*** Block opens ***
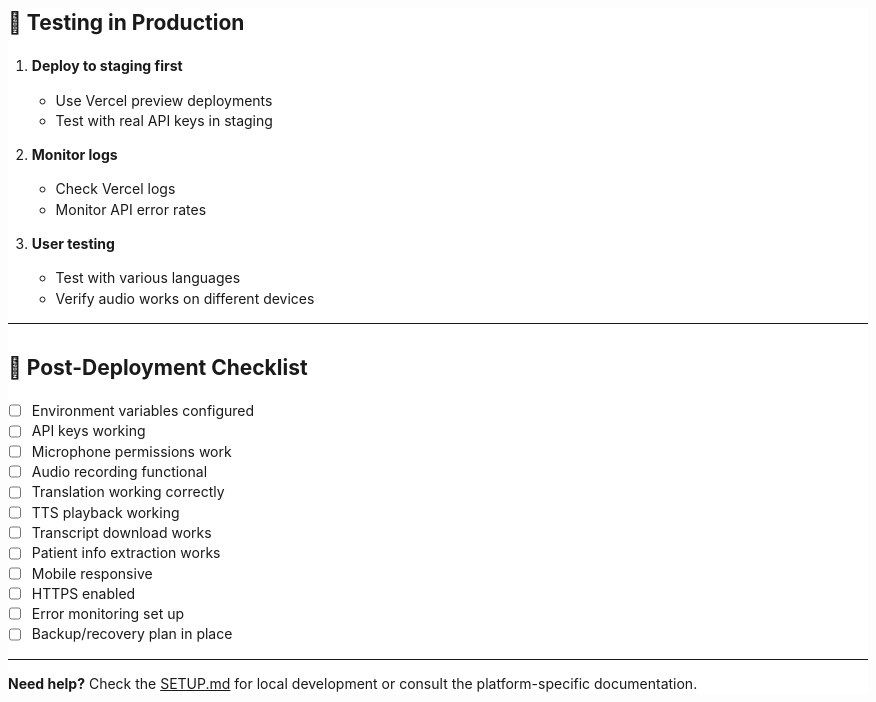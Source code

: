 ## 🧪 Testing in Production

1. **Deploy to staging first**
   - Use Vercel preview deployments
   - Test with real API keys in staging

2. **Monitor logs**
   - Check Vercel logs
   - Monitor API error rates

3. **User testing**
   - Test with various languages
   - Verify audio works on different devices

---

## 🎉 Post-Deployment Checklist

- [ ] Environment variables configured
- [ ] API keys working
- [ ] Microphone permissions work
- [ ] Audio recording functional
- [ ] Translation working correctly
- [ ] TTS playback working
- [ ] Transcript download works
- [ ] Patient info extraction works
- [ ] Mobile responsive
- [ ] HTTPS enabled
- [ ] Error monitoring set up
- [ ] Backup/recovery plan in place

---

**Need help?** Check the [SETUP.md](./SETUP.md) for local development or consult the platform-specific documentation.
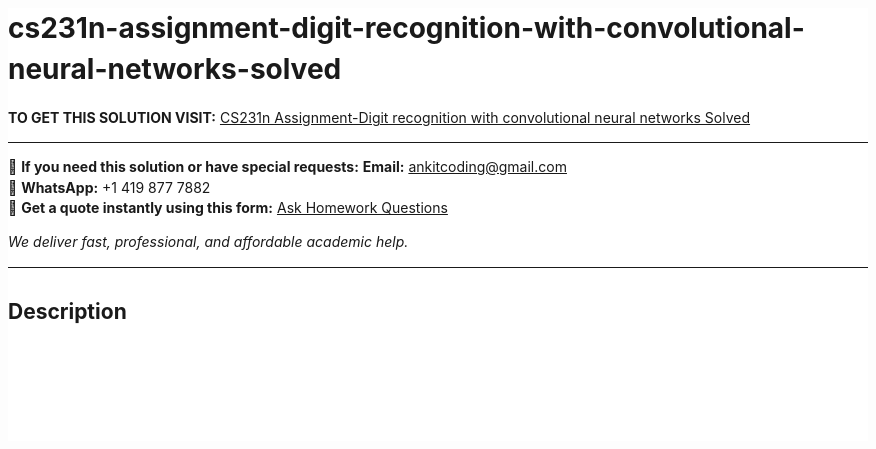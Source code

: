 # cs231n-assignment-digit-recognition-with-convolutional-neural-networks-solved
**TO GET THIS SOLUTION VISIT:** [CS231n Assignment-Digit recognition with convolutional neural networks Solved](https://www.ankitcodinghub.com/product/cs231n-assignment-digit-recognition-with-convolutional-neural-networks-solved/)


---

📩 **If you need this solution or have special requests:** **Email:** ankitcoding@gmail.com  
📱 **WhatsApp:** +1 419 877 7882  
📄 **Get a quote instantly using this form:** [Ask Homework Questions](https://www.ankitcodinghub.com/services/ask-homework-questions/)

*We deliver fast, professional, and affordable academic help.*

---

<h2>Description</h2>



<div class="kk-star-ratings kksr-auto kksr-align-center kksr-valign-top" data-payload="{&quot;align&quot;:&quot;center&quot;,&quot;id&quot;:&quot;85661&quot;,&quot;slug&quot;:&quot;default&quot;,&quot;valign&quot;:&quot;top&quot;,&quot;ignore&quot;:&quot;&quot;,&quot;reference&quot;:&quot;auto&quot;,&quot;class&quot;:&quot;&quot;,&quot;count&quot;:&quot;2&quot;,&quot;legendonly&quot;:&quot;&quot;,&quot;readonly&quot;:&quot;&quot;,&quot;score&quot;:&quot;5&quot;,&quot;starsonly&quot;:&quot;&quot;,&quot;best&quot;:&quot;5&quot;,&quot;gap&quot;:&quot;4&quot;,&quot;greet&quot;:&quot;Rate this product&quot;,&quot;legend&quot;:&quot;5\/5 - (2 votes)&quot;,&quot;size&quot;:&quot;24&quot;,&quot;title&quot;:&quot;CS231n Assignment-Digit recognition with convolutional neural networks Solved&quot;,&quot;width&quot;:&quot;138&quot;,&quot;_legend&quot;:&quot;{score}\/{best} - ({count} {votes})&quot;,&quot;font_factor&quot;:&quot;1.25&quot;}">

<div class="kksr-stars">

<div class="kksr-stars-inactive">
            <div class="kksr-star" data-star="1" style="padding-right: 4px">


<div class="kksr-icon" style="width: 24px; height: 24px;"></div>
        </div>
            <div class="kksr-star" data-star="2" style="padding-right: 4px">


<div class="kksr-icon" style="width: 24px; height: 24px;"></div>
        </div>
            <div class="kksr-star" data-star="3" style="padding-right: 4px">


<div class="kksr-icon" style="width: 24px; height: 24px;"></div>
        </div>
            <div class="kksr-star" data-star="4" style="padding-right: 4px">


<div class="kksr-icon" style="width: 24px; height: 24px;"></div>
        </div>
            <div class="kksr-star" data-star="5" style="padding-right: 4px">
*** Block closes ***
> [What this task involves]: Take the material above from the line containing "- [ ] Backup/recovery plan in place" up to and including the line containing "<h2>Description</h2>" and retype it exactly, without any pictures.

> [Result]:
- [ ] Backup/recovery plan in place

---

**Need help?** Check the [SETUP.md](./SETUP.md) for local development or consult the platform-specific documentation.
Source code

: # cs231n-assignment-digit-recognition-with-convolutional-neural-networks-solved
**TO GET THIS SOLUTION VISIT:** [CS231n Assignment-Digit recognition with convolutional neural networks Solved](https://www.ankitcodinghub.com/product/cs231n-assignment-digit-recognition-with-convolutional-neural-networks-solved/)


---

📩 **If you need this solution or have special requests:** **Email:** ankitcoding@gmail.com  
📱 **WhatsApp:** +1 419 877 7882  
📄 **Get a quote instantly using this form:** [Ask Homework Questions](https://www.ankitcodinghub.com/services/ask-homework-questions/)

*We deliver fast, professional, and affordable academic help.*

---

<h2>Description</h2>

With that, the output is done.